▶ Directions
Only the lines below from the one containing "-Represent the collection" to the one containing "ne postiže uređenost." should be repeated, both included and unchanged.

▶ Records for processing
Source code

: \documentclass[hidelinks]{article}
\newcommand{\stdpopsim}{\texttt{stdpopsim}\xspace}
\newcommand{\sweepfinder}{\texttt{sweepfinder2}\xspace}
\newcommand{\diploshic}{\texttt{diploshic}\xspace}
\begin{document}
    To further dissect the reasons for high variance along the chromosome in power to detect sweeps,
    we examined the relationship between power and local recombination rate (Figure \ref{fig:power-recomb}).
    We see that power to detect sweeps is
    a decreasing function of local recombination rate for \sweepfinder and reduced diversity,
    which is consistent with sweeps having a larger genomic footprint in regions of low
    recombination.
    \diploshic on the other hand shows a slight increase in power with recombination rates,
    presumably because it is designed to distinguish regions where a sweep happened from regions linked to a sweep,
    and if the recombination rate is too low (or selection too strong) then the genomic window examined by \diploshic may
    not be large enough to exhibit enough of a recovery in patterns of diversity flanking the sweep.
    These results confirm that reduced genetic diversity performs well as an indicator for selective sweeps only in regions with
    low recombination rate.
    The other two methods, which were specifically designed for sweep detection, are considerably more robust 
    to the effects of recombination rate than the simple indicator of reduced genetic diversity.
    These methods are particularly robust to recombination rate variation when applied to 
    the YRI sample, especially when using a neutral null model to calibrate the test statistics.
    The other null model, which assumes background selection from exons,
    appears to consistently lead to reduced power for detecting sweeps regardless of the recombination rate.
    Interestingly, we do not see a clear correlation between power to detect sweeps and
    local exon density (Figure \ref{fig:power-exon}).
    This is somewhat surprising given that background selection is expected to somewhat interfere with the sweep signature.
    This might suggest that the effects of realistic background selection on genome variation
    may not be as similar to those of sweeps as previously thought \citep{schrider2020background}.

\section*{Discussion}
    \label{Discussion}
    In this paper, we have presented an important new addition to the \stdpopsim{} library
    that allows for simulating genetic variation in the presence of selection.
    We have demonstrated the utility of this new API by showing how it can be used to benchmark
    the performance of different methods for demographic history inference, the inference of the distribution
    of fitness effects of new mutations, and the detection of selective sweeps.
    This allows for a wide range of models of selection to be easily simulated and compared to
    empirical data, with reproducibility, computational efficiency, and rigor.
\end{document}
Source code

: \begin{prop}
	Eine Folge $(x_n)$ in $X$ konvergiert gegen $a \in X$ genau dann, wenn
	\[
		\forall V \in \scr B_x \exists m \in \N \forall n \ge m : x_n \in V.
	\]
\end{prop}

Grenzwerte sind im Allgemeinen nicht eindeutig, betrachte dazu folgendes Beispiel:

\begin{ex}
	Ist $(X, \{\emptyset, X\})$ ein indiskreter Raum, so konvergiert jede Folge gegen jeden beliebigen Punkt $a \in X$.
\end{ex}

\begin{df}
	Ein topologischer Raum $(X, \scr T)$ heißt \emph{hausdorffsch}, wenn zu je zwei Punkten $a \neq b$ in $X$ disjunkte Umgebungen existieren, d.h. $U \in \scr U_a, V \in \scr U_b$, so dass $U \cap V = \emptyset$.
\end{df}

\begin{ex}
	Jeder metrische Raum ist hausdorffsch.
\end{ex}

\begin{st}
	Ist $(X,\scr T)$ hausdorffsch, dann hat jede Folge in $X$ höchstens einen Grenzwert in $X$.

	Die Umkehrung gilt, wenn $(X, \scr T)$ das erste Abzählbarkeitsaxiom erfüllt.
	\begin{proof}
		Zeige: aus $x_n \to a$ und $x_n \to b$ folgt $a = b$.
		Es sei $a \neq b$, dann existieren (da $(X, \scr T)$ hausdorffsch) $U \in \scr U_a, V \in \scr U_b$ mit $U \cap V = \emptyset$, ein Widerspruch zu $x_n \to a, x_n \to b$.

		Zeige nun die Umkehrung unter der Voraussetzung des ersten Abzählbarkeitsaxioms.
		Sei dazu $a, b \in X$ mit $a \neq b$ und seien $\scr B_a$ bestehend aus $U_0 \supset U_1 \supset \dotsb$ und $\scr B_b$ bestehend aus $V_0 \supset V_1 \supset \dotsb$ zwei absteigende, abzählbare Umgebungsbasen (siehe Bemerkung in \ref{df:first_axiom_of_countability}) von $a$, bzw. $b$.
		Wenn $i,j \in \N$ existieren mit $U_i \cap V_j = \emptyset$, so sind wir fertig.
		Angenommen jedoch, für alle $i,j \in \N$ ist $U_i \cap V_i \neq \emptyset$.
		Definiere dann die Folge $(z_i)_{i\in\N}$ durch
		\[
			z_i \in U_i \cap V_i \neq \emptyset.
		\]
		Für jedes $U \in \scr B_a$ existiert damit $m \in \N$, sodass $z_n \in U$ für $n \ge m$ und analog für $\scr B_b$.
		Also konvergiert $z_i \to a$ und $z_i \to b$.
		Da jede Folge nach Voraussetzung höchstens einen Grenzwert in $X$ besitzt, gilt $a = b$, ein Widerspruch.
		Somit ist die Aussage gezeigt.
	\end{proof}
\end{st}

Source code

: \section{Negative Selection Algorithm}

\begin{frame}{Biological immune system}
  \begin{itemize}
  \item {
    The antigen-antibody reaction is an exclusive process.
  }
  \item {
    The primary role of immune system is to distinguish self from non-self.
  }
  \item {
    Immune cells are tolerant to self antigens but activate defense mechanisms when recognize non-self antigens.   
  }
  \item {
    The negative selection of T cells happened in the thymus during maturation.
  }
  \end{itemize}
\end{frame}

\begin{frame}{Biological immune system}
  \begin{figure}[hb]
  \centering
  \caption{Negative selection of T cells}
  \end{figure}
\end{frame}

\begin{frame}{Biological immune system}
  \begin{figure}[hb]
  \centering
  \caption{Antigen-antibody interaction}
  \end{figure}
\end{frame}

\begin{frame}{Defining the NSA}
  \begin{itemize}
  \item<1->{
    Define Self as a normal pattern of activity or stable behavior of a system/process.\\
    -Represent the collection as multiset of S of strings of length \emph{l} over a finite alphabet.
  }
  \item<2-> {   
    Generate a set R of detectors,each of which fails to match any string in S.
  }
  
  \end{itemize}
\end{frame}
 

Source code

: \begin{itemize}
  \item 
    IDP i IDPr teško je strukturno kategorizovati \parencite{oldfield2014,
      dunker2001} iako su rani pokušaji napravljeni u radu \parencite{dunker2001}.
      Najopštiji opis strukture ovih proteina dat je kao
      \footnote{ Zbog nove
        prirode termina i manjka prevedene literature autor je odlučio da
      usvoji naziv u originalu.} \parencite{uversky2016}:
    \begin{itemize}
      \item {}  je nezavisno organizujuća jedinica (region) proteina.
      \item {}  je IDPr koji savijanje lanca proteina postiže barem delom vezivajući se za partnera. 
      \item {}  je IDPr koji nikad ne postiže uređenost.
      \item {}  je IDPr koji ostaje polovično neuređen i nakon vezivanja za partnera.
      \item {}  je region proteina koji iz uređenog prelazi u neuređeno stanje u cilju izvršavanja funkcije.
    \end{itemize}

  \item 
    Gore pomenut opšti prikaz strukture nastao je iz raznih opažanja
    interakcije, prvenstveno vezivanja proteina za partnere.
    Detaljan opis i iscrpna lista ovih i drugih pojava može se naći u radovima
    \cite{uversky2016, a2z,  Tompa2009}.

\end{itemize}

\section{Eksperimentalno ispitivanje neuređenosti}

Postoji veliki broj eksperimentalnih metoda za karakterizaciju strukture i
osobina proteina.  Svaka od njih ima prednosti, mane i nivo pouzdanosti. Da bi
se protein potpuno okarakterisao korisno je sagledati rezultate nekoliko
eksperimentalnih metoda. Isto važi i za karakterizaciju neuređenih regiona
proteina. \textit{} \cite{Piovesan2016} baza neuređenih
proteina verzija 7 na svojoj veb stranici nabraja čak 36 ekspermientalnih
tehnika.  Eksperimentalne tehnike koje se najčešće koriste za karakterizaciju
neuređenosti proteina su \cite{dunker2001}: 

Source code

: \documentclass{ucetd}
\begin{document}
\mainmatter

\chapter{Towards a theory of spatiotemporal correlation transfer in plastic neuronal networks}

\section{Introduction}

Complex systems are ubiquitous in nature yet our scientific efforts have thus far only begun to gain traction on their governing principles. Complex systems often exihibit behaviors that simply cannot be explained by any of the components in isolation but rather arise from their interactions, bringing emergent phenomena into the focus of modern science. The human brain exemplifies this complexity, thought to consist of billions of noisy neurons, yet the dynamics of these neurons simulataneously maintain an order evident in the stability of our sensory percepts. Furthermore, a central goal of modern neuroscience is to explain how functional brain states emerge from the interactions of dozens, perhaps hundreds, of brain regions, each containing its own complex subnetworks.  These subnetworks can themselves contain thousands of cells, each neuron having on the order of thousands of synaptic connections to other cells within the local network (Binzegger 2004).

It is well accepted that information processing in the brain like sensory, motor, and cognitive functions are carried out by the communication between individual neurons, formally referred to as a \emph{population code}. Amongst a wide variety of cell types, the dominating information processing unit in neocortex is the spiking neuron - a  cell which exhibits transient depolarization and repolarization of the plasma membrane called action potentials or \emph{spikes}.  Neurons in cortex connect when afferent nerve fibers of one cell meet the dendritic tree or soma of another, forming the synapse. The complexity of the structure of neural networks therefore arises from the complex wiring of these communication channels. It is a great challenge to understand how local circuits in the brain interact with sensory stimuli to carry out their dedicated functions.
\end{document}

▶ Answer
    -Represent the collection as multiset of S of strings of length \emph{l} over a finite alphabet.
  }
  \item<2-> {   
    Generate a set R of detectors,each of which fails to match any string in S.
  }
  
  \end{itemize}
\end{frame}
 

Source code

: \begin{itemize}
  \item 
    IDP i IDPr teško je strukturno kategorizovati \parencite{oldfield2014,
      dunker2001} iako su rani pokušaji napravljeni u radu \parencite{dunker2001}.
      Najopštiji opis strukture ovih proteina dat je kao
      \footnote{ Zbog nove
        prirode termina i manjka prevedene literature autor je odlučio da
      usvoji naziv u originalu.} \parencite{uversky2016}:
    \begin{itemize}
      \item {}  je nezavisno organizujuća jedinica (region) proteina.
      \item {}  je IDPr koji savijanje lanca proteina postiže barem delom vezivajući se za partnera. 
      \item {}  je IDPr koji nikad ne postiže uređenost.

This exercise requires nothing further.